MATERIAL SHOWN:
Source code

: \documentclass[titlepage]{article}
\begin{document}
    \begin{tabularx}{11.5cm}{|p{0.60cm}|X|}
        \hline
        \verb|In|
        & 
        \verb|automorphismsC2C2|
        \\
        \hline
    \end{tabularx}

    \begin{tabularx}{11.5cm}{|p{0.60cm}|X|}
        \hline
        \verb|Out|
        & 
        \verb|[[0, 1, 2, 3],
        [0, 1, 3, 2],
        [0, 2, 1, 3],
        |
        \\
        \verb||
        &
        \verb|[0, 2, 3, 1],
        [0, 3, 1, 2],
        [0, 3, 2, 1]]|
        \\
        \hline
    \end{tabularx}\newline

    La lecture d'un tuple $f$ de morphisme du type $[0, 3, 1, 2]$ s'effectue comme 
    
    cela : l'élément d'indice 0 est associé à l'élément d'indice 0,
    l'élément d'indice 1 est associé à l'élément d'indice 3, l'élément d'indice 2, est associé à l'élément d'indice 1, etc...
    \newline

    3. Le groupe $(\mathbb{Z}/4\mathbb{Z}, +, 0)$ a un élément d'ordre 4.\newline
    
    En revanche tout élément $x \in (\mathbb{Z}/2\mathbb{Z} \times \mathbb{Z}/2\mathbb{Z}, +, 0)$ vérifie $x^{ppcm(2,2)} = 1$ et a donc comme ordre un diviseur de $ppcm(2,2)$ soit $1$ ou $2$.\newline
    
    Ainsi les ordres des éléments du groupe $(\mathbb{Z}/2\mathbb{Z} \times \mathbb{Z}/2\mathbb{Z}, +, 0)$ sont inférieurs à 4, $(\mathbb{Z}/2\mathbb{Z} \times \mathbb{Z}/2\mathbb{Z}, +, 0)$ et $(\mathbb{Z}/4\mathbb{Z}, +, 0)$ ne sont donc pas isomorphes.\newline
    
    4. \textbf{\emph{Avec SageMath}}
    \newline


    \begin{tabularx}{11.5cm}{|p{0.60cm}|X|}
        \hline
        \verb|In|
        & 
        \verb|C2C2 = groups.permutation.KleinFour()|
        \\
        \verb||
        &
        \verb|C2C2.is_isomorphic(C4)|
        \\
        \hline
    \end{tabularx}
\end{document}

ABOUT THIS TASK: The answer must be all of the entries, restated exactly.

WRITTEN SOLUTION:
Source code

: \documentclass[titlepage]{article}
\begin{document}
    \begin{tabularx}{11.5cm}{|p{0.60cm}|X|}
        \hline
        \verb|In|
        & 
        \verb|automorphismsC2C2|
        \\
        \hline
    \end{tabularx}

    \begin{tabularx}{11.5cm}{|p{0.60cm}|X|}
        \hline
        \verb|Out|
        & 
        \verb|[[0, 1, 2, 3],
        [0, 1, 3, 2],
        [0, 2, 1, 3],
        |
        \\
        \verb||
        &
        \verb|[0, 2, 3, 1],
        [0, 3, 1, 2],
        [0, 3, 2, 1]]|
        \\
        \hline
    \end{tabularx}\newline

    La lecture d'un tuple $f$ de morphisme du type $[0, 3, 1, 2]$ s'effectue comme 
    
    cela : l'élément d'indice 0 est associé à l'élément d'indice 0,
    l'élément d'indice 1 est associé à l'élément d'indice 3, l'élément d'indice 2, est associé à l'élément d'indice 1, etc...
    \newline

    3. Le groupe $(\mathbb{Z}/4\mathbb{Z}, +, 0)$ a un élément d'ordre 4.\newline
    
    En revanche tout élément $x \in (\mathbb{Z}/2\mathbb{Z} \times \mathbb{Z}/2\mathbb{Z}, +, 0)$ vérifie $x^{ppcm(2,2)} = 1$ et a donc comme ordre un diviseur de $ppcm(2,2)$ soit $1$ ou $2$.\newline
    
    Ainsi les ordres des éléments du groupe $(\mathbb{Z}/2\mathbb{Z} \times \mathbb{Z}/2\mathbb{Z}, +, 0)$ sont inférieurs à 4, $(\mathbb{Z}/2\mathbb{Z} \times \mathbb{Z}/2\mathbb{Z}, +, 0)$ et $(\mathbb{Z}/4\mathbb{Z}, +, 0)$ ne sont donc pas isomorphes.\newline
    
    4. \textbf{\emph{Avec SageMath}}
    \newline


    \begin{tabularx}{11.5cm}{|p{0.60cm}|X|}
        \hline
        \verb|In|
        & 
        \verb|C2C2 = groups.permutation.KleinFour()|
        \\
        \verb||
        &
        \verb|C2C2.is_isomorphic(C4)|
        \\
        \hline
    \end{tabularx}
\end{document}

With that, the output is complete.